Décidément depuis son retour en 2004, Metal Church va mieux que jamais et nous le confirme avec un nouvel album. A noter encore un changement de personnel après l’arrivée de Jeff Plate (Savatage) il y a deux ans, c’est Rick Van Zandt (Rottweiler) qui remplace Jay Renolds à la guitare. Un changement anonyme et bien pas tant que ça…

Notre premier titre « The company of sorrow » débute à la manière du 'Disposable Heroes' de Metallica, puis donne droit à un pur morceau de Heavy qui fout la trique. Le son de l’album bien plus métal que ces derniers temps, donne lui aussi entière satisfaction et pulse que plus les titres. Un début dans la pure tradition de l’église du métal, qui n’en reste pas là avec un « The perfect crime » tout aussi bonnard. Ronny Munroe semble plus à l’aise et délivre une performance époustouflante durant tout l’album, prouvant le très bon choix de Kurt Vanderhoof. Les solos du petit nouveau envoient du bois, dans un style plus Shred, mais d’une efficacité remarquable.
Début inquiétant pour « Deeds of a dead soul ». Un bon gros mid tempo à l’ambiance pesante qui rampe le long de vos oreilles et vous flanque la chair de poule. Un des meilleur titre de Metal Church, avec encore un travail exemplaire de Ronny fort inspiré. « Meet your maker » accélère le rythme et nous replonge dans les magiques années 80. Certes le titre manque d’un petit quelque chose, ou alors c’est simplement le fait d’être après un titre phare, mais reste un pur titre de Heavy légèrement Trashysant qui rappelle des souvenirs et fait du bien.
On se lance dans un retour en arrière presque Hard rock avec le remuant « Monster ». Encore une fois tout ce qui est originalité est à oublier, mais question plaisir, le groupe sait s’y prendre.
Faut-il voir un clin d’œil à Megadeth avec « Crawling to extinction » ? Le riff de départ rappelle le combo de Dave Mustain (ah l’époque où il était inspiré) mais la suite ne colle plus. Un côté bluesy pourrait on dire, qui te fait taper du pied et remuer du cul. Une super chanson de déconne qui donne qu’une envie, s’éclater.
Bon un peu plus de ‘sérieux’ avec « A war never won » qui nous accueille en plein calme, puis sur un cri très Rob Halfordien, on nous offre un mid tempo puissant et mélodique des plus réussit. La fin plus rythmée donne un côté épique qui apporte que plus de qualité à cette tuerie. Encore un très bon travail général, qui exulte dans un plaisir sans contrainte. « Mass hysteria » revient à un titre plus efficace. Un heavy speed comme on les aime tant dans les 80’s, qui rappelle les grands Judas Priest et autre Saxon. Un plaisir différent mais heureux quand même.
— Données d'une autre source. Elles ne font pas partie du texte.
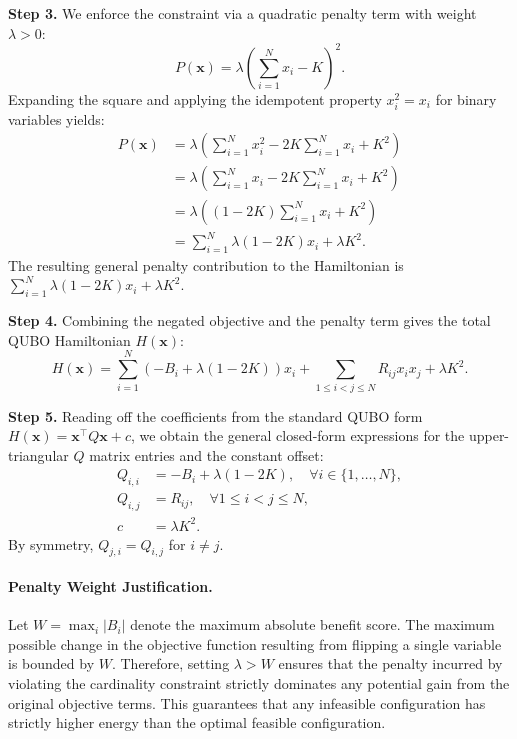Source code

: \documentclass[12pt]{article}
\begin{document}
\textbf{Step 3.} We enforce the constraint via a quadratic penalty term with weight $\lambda > 0$:
\begin{equation}
  P(\mathbf{x}) = \lambda \left( \sum_{i=1}^N x_i - K \right)^2.
\end{equation}
Expanding the square and applying the idempotent property $x_i^2 = x_i$ for binary variables yields:
\begin{align}
  P(\mathbf{x}) &= \lambda \left( \sum_{i=1}^N x_i^2 - 2K \sum_{i=1}^N x_i + K^2 \right) \\
  &= \lambda \left( \sum_{i=1}^N x_i - 2K \sum_{i=1}^N x_i + K^2 \right) \\
  &= \lambda \left( (1 - 2K) \sum_{i=1}^N x_i + K^2 \right) \\
  &= \sum_{i=1}^N \lambda(1 - 2K) x_i + \lambda K^2.
\end{align}
The resulting general penalty contribution to the Hamiltonian is $\sum_{i=1}^N \lambda(1 - 2K) x_i + \lambda K^2$.

\textbf{Step 4.} Combining the negated objective and the penalty term gives the total QUBO Hamiltonian $H(\mathbf{x})$:
\begin{equation}
  H(\mathbf{x}) = \sum_{i=1}^N \left( -B_i + \lambda(1 - 2K) \right) x_i + \sum_{1 \le i < j \le N} R_{ij} x_i x_j + \lambda K^2.
\end{equation}

\textbf{Step 5.} Reading off the coefficients from the standard QUBO form $H(\mathbf{x}) = \mathbf{x}^\top Q \mathbf{x} + c$, we obtain the general closed-form expressions for the upper-triangular $Q$ matrix entries and the constant offset:
\begin{align}
  Q_{i,i} &= -B_i + \lambda(1 - 2K), \quad \forall i \in \{1, \dots, N\}, \\
  Q_{i,j} &= R_{ij}, \quad \forall 1 \le i < j \le N, \\
  c &= \lambda K^2.
\end{align}
By symmetry, $Q_{j,i} = Q_{i,j}$ for $i \neq j$.

\paragraph{Penalty Weight Justification.}
Let $W = \max_{i} |B_i|$ denote the maximum absolute benefit score. The maximum possible change in the objective function resulting from flipping a single variable is bounded by $W$. Therefore, setting $\lambda > W$ ensures that the penalty incurred by violating the cardinality constraint strictly dominates any potential gain from the original objective terms. This guarantees that any infeasible configuration has strictly higher energy than the optimal feasible configuration.
\end{document}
Et on continue dans un style similaire avec « Breathe again », qui apporte son lot de bonnes sensations. Un condensé de ce qui ce fait de mieux dans le Heavy estampé 80’s. On termine notre voyage à travers le temps par un « Congregation » aux accents Maiden prononcés. Dommage que celui-ci soit à mon avis le titre le moins bon de l’album, il fini sur une note négative, cette pourtant très bonne surprise.

Conclusion : et bien Metal Church vient de pondre un sacré skeud. Un album des plus agréable à écouter qui laisse un réel sentiment de bien être. Encore une fois le groupe réussit son coup et même encore mieux qu’avant. Le meilleur depuis bien longtemps. Finalement quel grand bien leur a pris de revenir.